How I Came to Own a Bath Robe That Belonged to Muhammad Ali

A show of thanks and kindness passed from the boxer to my grandfather, then down to me

A blue robe given to the writer by Muhammad Ali, atop a scene from one of the boxer's fights

Muhammad Ali gave my grandfather a robe.

By Eric Twardzik

In 2017 I visited my grandparents’ Sarasota condo for the first time since my grandfather’s passing the year before. My grandmother — always referred to as “Mam Mam,” which I think is Welsh — was anxious to pass on the clothing that had belonged to my “Dziadze,” which is the torturously spelled Polish word for grandfather. 

Mixed among the many sizes-too-big-for-me Allen Edmonds and company windbreakers in his closet was an enormous, blue terry-and-velour bath robe embroidered with the name of the Golden Nugget casino on the left side of the chest. Naturally, it was the one thing I took.

Several days later, my dad called. He’d just spoken with my Mam Mam, who’d called to say what she’d forgotten at the time of our visit but now remembered: the robe had originally belonged to Muhammad Ali.

The story, as recounted to me, was that Ali had been in Atlantic City to see a fight. To guard his privacy, the retired fighter stayed at my grandparents’ two-bedroom condo on the 24th floor of the Ocean Club, which was otherwise unoccupied for the evening. As a show of thanks, he left behind a signed portrait book and his bath robe.

It was, for certain, an improbable sounding story with the structure of a fairy tale: an old couple gives shelter to a traveling stranger, who repays their kindness with unexpected gifts. But I knew there were family connections to the boxer. My Dziadze had known Ali’s business manager and all-around “facilitator” Gene Kilroy from a young age, having grown up in the same small Pennsylvania county. And I’d seen a photo dated to 1972 that showed Ali at his Deer Lake training camp flanked by my grandparents, my school-aged father and his two brothers.

In sum, there seemed to be enough circumstantial evidence to hang the robe from a place of honor behind my bathroom door, displayed like a terry-velour reliquary that connected myself and my family — however tenuously — to The Greatest. Still, I sometimes had doubts. 

I didn’t believe that the story was fabricated, but I feared that with time, some of its details might have been misremembered.
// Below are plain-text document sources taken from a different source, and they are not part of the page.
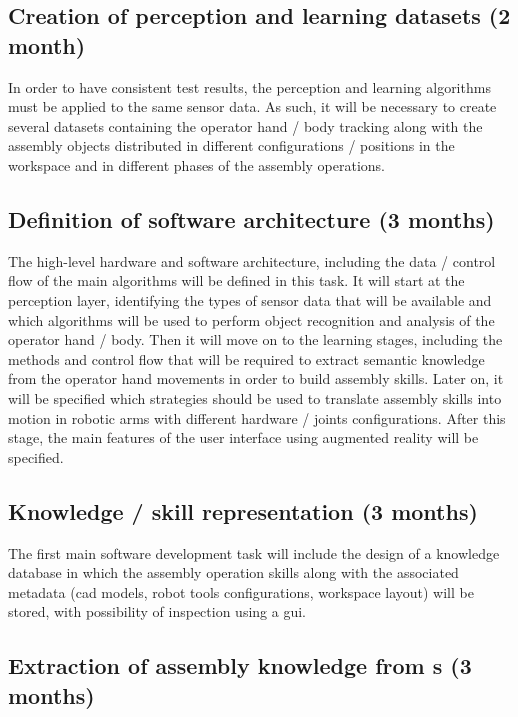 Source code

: \subsection{Creation of perception and learning datasets (2 month)}

In order to have consistent test results, the perception and learning algorithms must be applied to the same sensor data. As such, it will be necessary to create several datasets containing the operator hand / body tracking along with the assembly objects distributed in different configurations / positions in the workspace and in different phases of the assembly operations.


\subsection{Definition of software architecture (3 months)}

The high-level hardware and software architecture, including the data / control flow of the main algorithms will be defined in this task. It will start at the perception layer, identifying the types of sensor data that will be available and which algorithms will be used to perform object recognition and analysis of the operator hand / body. Then it will move on to the learning stages, including the methods and control flow that will be required to extract semantic knowledge from the operator hand movements in order to build assembly skills. Later on, it will be specified which strategies should be used to translate assembly skills into motion in robotic arms with different hardware / joints configurations. After this stage, the main features of the user interface using augmented reality will be specified.


\subsection{Knowledge / skill representation (3 months)}

The first main software development task will include the design of a knowledge database in which the assembly operation skills along with the associated metadata (\gls{cad} models, robot tools configurations, workspace layout) will be stored, with possibility of inspection using a \gls{gui}.


\subsection{Extraction of assembly knowledge from s (3 months)}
It seemed possible that Ali had indeed stayed over and left an autographed book behind, but that the robe — an admittedly weird memento — belonged solely to my Dziadze all along and had been lumped in with Ali’s gifts in the retelling. 

In September my Mam Mam’s health declined sharply just weeks before her 90th birthday, and I returned to Pennsylvania to say goodbye. Sitting in her room at the assisted living facility, I asked her to tell the story one more time: perhaps there was some new nugget of information that could verify the robe’s origins once and for all. But on this account, I was too late: she had forgotten the episode entirely. 

Ali, surrounded by the writer’s family in 1972
Twardzik

However, I learned that Gene Kilroy was still living. In the story’s telling, it had been Kilroy who had arranged Ali’s stay at the condo. If anyone could put the matter to rest, it was him. 

After a cold email and an introduction from a family contact, I got on the phone with Kilroy. I recounted the story exactly as it had been told to me and expressed my eagerness to verify the robe’s original ownership.

“Well why would she lie to you?” he chided me, after confirming the story’s details. He added that he and Ali had wanted to avoid the public attention of a hotel stay and that it was my Dziadze who had extended the invitation. Kilroy was unsure of the exact date but believed it had been during the ‘80s.

Six days later my Mam Mam died, having just made 90. In the days after, my uncle located the signed books: as it turned out, there were two of them. In Ali’s first attempt at inscribing his portrait, his Parkinson’s had resulted in several crossed-out words. His inscription in the second book is much clearer, a simple “To Teddy, thank you,” followed by his signature and a date: January 22nd, 1988 — the night Mike Tyson fought Larry Holmes at the Trump Plaza.

Though I have to strain to decipher the fighter’s unsteady script in his original inscription, I much prefer it: “To all the Twardziks: Kindness to others is the only rent we pay for room on earth.”

To know your grandparents is a great blessing. But it comes coupled to the peculiar sadness of realizing you know only the final, sunset years, with a whole lifetime of experiences — like one of the greatest athletes of the 20th century crashing at your condo — submerged from view, like the greater part of an iceberg.

However, certain artifacts can provide a glimpse into all the living that came before. One hangs now from a peg on my bathroom door, and it even warms my own shoulders once in a while.